>>>>
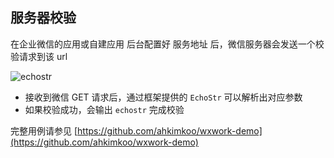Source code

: ## 服务器校验

在企业微信的应用或自建应用 后台配置好 服务地址 后，微信服务器会发送一个校验请求到该 url

![echostr](img/echostr.jpg)

- 接收到微信 GET 请求后，通过框架提供的 `EchoStr` 可以解析出对应参数
- 如果校验成功，会输出 `echostr` 完成校验

完整用例请参见 [https://github.com/ahkimkoo/wxwork-demo](https://github.com/ahkimkoo/wxwork-demo)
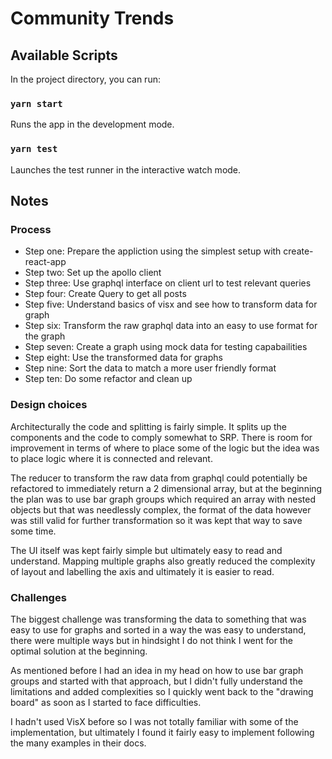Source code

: # Community Trends

## Available Scripts

In the project directory, you can run:

### `yarn start`

Runs the app in the development mode.

### `yarn test`

Launches the test runner in the interactive watch mode.

## Notes

### Process

- Step one: Prepare the appliction using the simplest setup with create-react-app
- Step two: Set up the apollo client
- Step three: Use graphql interface on client url to test relevant queries
- Step four: Create Query to get all posts
- Step five: Understand basics of visx and see how to transform data for graph
- Step six: Transform the raw graphql data into an easy to use format for the graph
- Step seven: Create a graph using mock data for testing capabailities
- Step eight: Use the transformed data for graphs
- Step nine: Sort the data to match a more user friendly format
- Step ten: Do some refactor and clean up

### Design choices

Architecturally the code and splitting is fairly simple. It splits up the components and the code to comply somewhat to SRP.
There is room for improvement in terms of where to place some of the logic but the idea was to place logic where it is connected and relevant.

The reducer to transform the raw data from graphql could potentially be refactored to immediately return a 2 dimensional array,
but at the beginning the plan was to use bar graph groups which required an array with nested objects but that was needlessly complex,
the format of the data however was still valid for further transformation so it was kept that way to save some time.

The UI itself was kept fairly simple but ultimately easy to read and understand.
Mapping multiple graphs also greatly reduced the complexity of layout and labelling the axis and ultimately it is easier to read.

### Challenges

The biggest challenge was transforming the data to something that was easy to use for graphs and sorted in a way the was easy to understand,
there were multiple ways but in hindsight I do not think I went for the optimal solution at the beginning.

As mentioned before I had an idea in my head on how to use bar graph groups and started with that approach,
but I didn't fully understand the limitations and added complexities so I quickly went back to the "drawing board" as soon as I started to face difficulties.

I hadn't used VisX before so I was not totally familiar with some of the implementation, but ultimately I found it fairly easy to implement following the many examples in their docs.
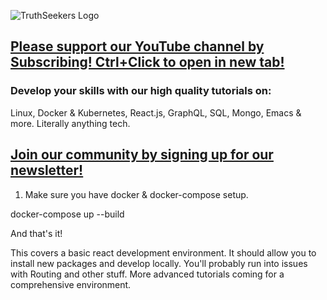 ![TruthSeekers Logo](https://truthseekers.io/wp-content/uploads/2021/05/ts-logo-dark-horizontal549x181.jpg)

## [Please support our YouTube channel by Subscribing! Ctrl+Click to open in new tab!](https://www.youtube.com/channel/UCa0s8d-23qP7RmIMZ54x7Ug)

### Develop your skills with our high quality tutorials on:

Linux, Docker & Kubernetes, React.js, GraphQL, SQL, Mongo, Emacs & more. Literally anything tech.

## [Join our community by signing up for our newsletter!](https://truthseekers.io/latest-tutorials-signup/)

1. Make sure you have docker & docker-compose setup.

docker-compose up --build

And that's it!

This covers a basic react development environment. It should allow you to install new packages and develop locally. You'll probably run into issues with Routing and other stuff. More advanced tutorials coming for a comprehensive environment.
<<<<
Exercise -
If a line of the listing above holds the string "beginning", copy it.

Task answer -
but at the beginning the plan was to use bar graph groups which required an array with nested objects but that was needlessly complex,
there were multiple ways but in hindsight I do not think I went for the optimal solution at the beginning.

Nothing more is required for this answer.